The fund is yielding only a negligible 0.06%, and many PayPal users tend to withdraw their outstanding balances anyway, so this closure probably isn't going to be seen as a big deal. As big as PayPal is, there were only $471 million in assets in the fund as of last week. And running an interest-bearing service like this doesn't come cheap: PayPal was subsidizing most of the 0.87% expense ratio just to keep generating a positive return for its users.

At least PayPal can afford to simply throw in the towel. Charles Schwab (Nasdaq: SCHW) had to absorb more than $200 million in additional money-market management-fee waivers last year. Discount brokers can't afford to ignore the interest-bearing potential of idle balances, even if they don't market the services aggressively.

In other cases, payouts are dwindling. Four years ago, E*TRADE (Nasdaq: ETFC) rolled out its Max-Rate checking account. The discounter promoted the Web-based banking vehicle's 3.25% payout as yielding nine times the 0.36% national average. Today a Max-Rate account yields a mere 0.15%. That's better than nothing, even if the payout rate is nearly nothing.

PayPal doesn't have the competitive pressure one finds among banks and brokers, but that still doesn't mean a shutdown is the right decision. For starters, rates won't stay this low forever. It will be harder to get rolling again once the climate is more inviting.

And more importantly for PayPal, nixing the money market fund will encourage users to drain their accounts dry. At a technology conference four years ago, CEO-at-the-time Meg Whitman alluded to the importance of what was then more than $2 billion sitting in interest-generating PayPal accounts.

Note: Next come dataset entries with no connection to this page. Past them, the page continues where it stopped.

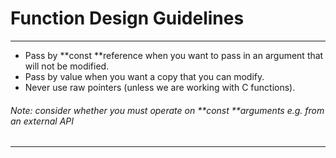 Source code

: # Function Design Guidelines

---

* Pass by **const **reference when you want to pass in an argument that will not be modified.
* Pass by value when you want a copy that you can modify.
* Never use raw pointers \(unless we are working with C functions\).

###### Note: consider whether you must operate on **const **arguments e.g. from an external API

---



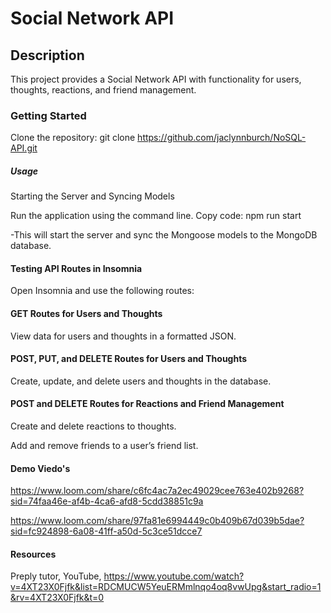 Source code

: # Social Network API

## Description
This project provides a Social Network API with functionality for users, thoughts, reactions, and friend management.

### Getting Started
Clone the repository: git clone https://github.com/jaclynnburch/NoSQL-API.git

##### Usage
Starting the Server and Syncing Models

Run the application using the command line.
Copy code: npm run start

-This will start the server and sync the Mongoose models to the MongoDB database.

#### Testing API Routes in Insomnia

Open Insomnia and use the following routes:

#### GET Routes for Users and Thoughts

View data for users and thoughts in a formatted JSON.

#### POST, PUT, and DELETE Routes for Users and Thoughts

Create, update, and delete users and thoughts in the database.

#### POST and DELETE Routes for Reactions and Friend Management

Create and delete reactions to thoughts.

Add and remove friends to a user’s friend list.

#### Demo Viedo's

https://www.loom.com/share/c6fc4ac7a2ec49029cee763e402b9268?sid=74faa46e-af4b-4ca6-afd8-5cdd38851c9a

https://www.loom.com/share/97fa81e6994449c0b409b67d039b5dae?sid=fc924898-6a08-41ff-a50d-5c3ce51dcce7

#### Resources
Preply tutor, YouTube, https://www.youtube.com/watch?v=4XT23X0Fjfk&list=RDCMUCW5YeuERMmlnqo4oq8vwUpg&start_radio=1&rv=4XT23X0Fjfk&t=0
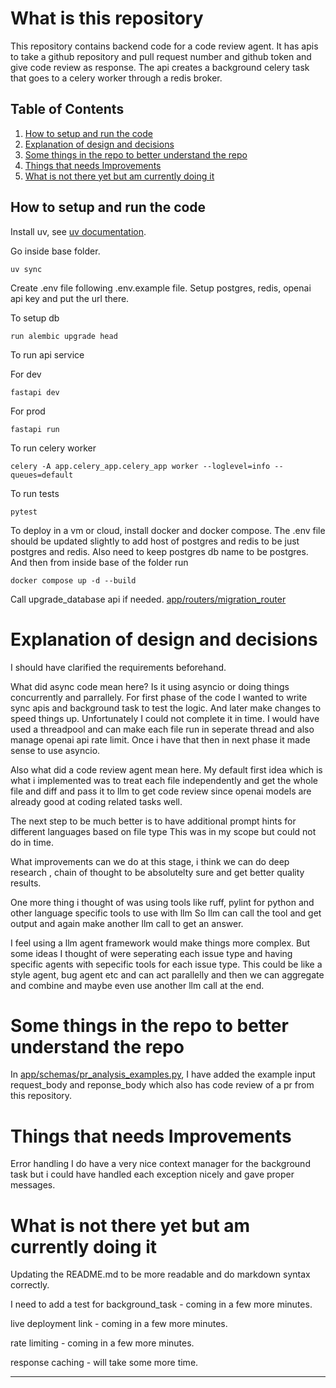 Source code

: # What is this repository

This repository contains backend code for a code review agent.
It has apis to take a github repository and pull request number and github token and give code review as response.
The api creates a background celery task that goes to a celery worker through a redis broker.

## Table of Contents

1. [How to setup and run the code](#how-to-setup-and-run-the-code)
2. [Explanation of design and decisions](#explanation-of-design-and-decisions)
3. [Some things in the repo to better understand the repo](#some-things-in-the-repo-to-better-understand-the-repo)
4. [Things that needs Improvements](#things-that-needs-improvements)
5. [What is not there yet but am currently doing it](#what-is-not-there-yet-but-am-currently-doing-it)

## How to setup and run the code

Install uv, see [uv documentation](https://docs.astral.sh/uv/).

Go inside base folder.

`uv sync`

Create .env file following .env.example file.
Setup postgres, redis, openai api key and put the url there.

To setup db

`run alembic upgrade head`

To run api service

For dev

`fastapi dev`

For prod

`fastapi run`

To run celery worker

`celery -A app.celery_app.celery_app worker --loglevel=info --queues=default`

To run tests

`pytest`

To deploy in a vm or cloud, install docker and docker compose. The .env file should be updated slightly to add host of postgres and redis to be just postgres and redis. Also need to keep postgres db name to be postgres. And then from inside base of the folder run

`docker compose up -d --build`

Call upgrade_database api if needed. [app/routers/migration_router](app/routers/migration_router)

# Explanation of design and decisions

I should have clarified the requirements beforehand.

What did async code mean here? Is it using asyncio or doing things concurrently and parrallely. For first phase of the code I wanted to write sync apis and background task to test the logic. And later make changes to speed things up. Unfortunately I could not complete it in time. I would have used a threadpool and can make each file run in seperate thread and also manage openai api rate limit. Once i have that then in next phase it made sense to use asyncio.

Also what did a code review agent mean here. My default first idea which is what i implemented was to treat each file independently and get the whole file and diff and pass it to llm to get code review
since openai models are already good at coding related tasks well.

The next step to be much better is to have additional prompt hints for different languages
based on file type This was in my scope but could not do in time.

What improvements can we do at this stage, i think we can do deep research , chain of thought
to be absolutelty sure and get better quality results.

One more thing i thought of was using tools like ruff, pylint for python
and other language specific tools to use with llm
So llm can call the tool and get output and again make another llm call to get an answer.

I feel using a llm agent framework would make things more complex. But some ideas I thought of were seperating each issue type and having specific agents
with sepecific tools for each issue type.
This could be like a style agent, bug agent etc and can act parallelly and then we can aggregate and combine and maybe even use another llm call at the end.

# Some things in the repo to better understand the repo

In [app/schemas/pr_analysis_examples.py](app/schemas/pr_analysis_examples.py), I have added the example input request_body and reponse_body which also has code review of a pr from this repository.

# Things that needs Improvements

Error handling I do have a very nice context manager for the background task
but i could have handled each exception nicely and gave proper messages.

# What is not there yet but am currently doing it

Updating the README.md to be more readable and do markdown syntax correctly.

I need to add a test for background_task - coming in a few more minutes.

live deployment link - coming in a few more minutes.

rate limiting - coming in a few more minutes.

response caching - will take some more time.

---
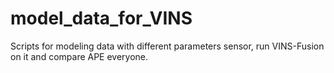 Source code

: # model_data_for_VINS
Scripts for modeling data with different parameters sensor, run VINS-Fusion on it and compare APE everyone.

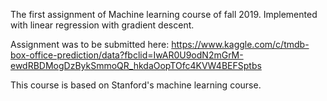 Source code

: The first assignment of Machine learning course of fall 2019.
Implemented with linear regression with gradient descent.

Assignment was to be submitted here: https://www.kaggle.com/c/tmdb-box-office-prediction/data?fbclid=IwAR0U9odN2mGrM-ewdRBDMogDzBykSmmoQR_hkdaOopTOfc4KVW4BEFSptbs

This course is based on Stanford's machine learning course.
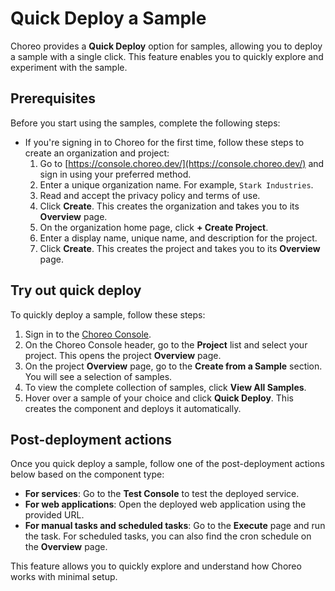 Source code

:# Quick Deploy a Sample

Choreo provides a **Quick Deploy** option for samples, allowing you to deploy a sample with a single click. This feature enables you to quickly explore and experiment with the sample.

## Prerequisites

Before you start using the samples, complete the following steps:

- If you're signing in to Choreo for the first time, follow these steps to create an organization and project: 
    1. Go to [https://console.choreo.dev/](https://console.choreo.dev/) and sign in using your preferred method. 
    2. Enter a unique organization name. For example, `Stark Industries`. 
    3. Read and accept the privacy policy and terms of use. 
    4. Click **Create**. This creates the organization and takes you to its **Overview** page. 
    5. On the organization home page, click **+ Create Project**. 
    6. Enter a display name, unique name, and description for the project. 
    7. Click **Create**. This creates the project and takes you to its **Overview** page.

## Try out quick deploy

To quickly deploy a sample, follow these steps:

1. Sign in to the [Choreo Console](https://console.choreo.dev/).
2. On the Choreo Console header, go to the **Project** list and select your project. This opens the project **Overview** page.
3. On the project **Overview** page, go to the **Create from a Sample** section. You will see a selection of samples.
4. To view the complete collection of samples, click **View All Samples**.
5. Hover over a sample of your choice and click **Quick Deploy**. This creates the component and deploys it automatically.

## Post-deployment actions

Once you quick deploy a sample, follow one of the post-deployment actions below based on the component type:

- **For services**: Go to the **Test Console** to test the deployed service.
- **For web applications**: Open the deployed web application using the provided URL.
- **For manual tasks and scheduled tasks**: Go to the **Execute** page and run the task. For scheduled tasks, you can also find the cron schedule on the **Overview** page.

This feature allows you to quickly explore and understand how Choreo works with minimal setup.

The yield was much higher at the time, so a lot of people would just let incoming transactions sit in the fund. When they'd go shopping online and see the PayPal logo as a payment option, they'd then turn to their positive balances as found money. That's unlikely to happen now, even though PayPal itself is much larger.

It's true that PayPal will be sparing itself millions in operating costs. Getting past the tax paperwork will also make things easier. However, I don't think PayPal is fully aware of the future transactions that it will forgo as a result of this move.

Nixing interest goes both ways.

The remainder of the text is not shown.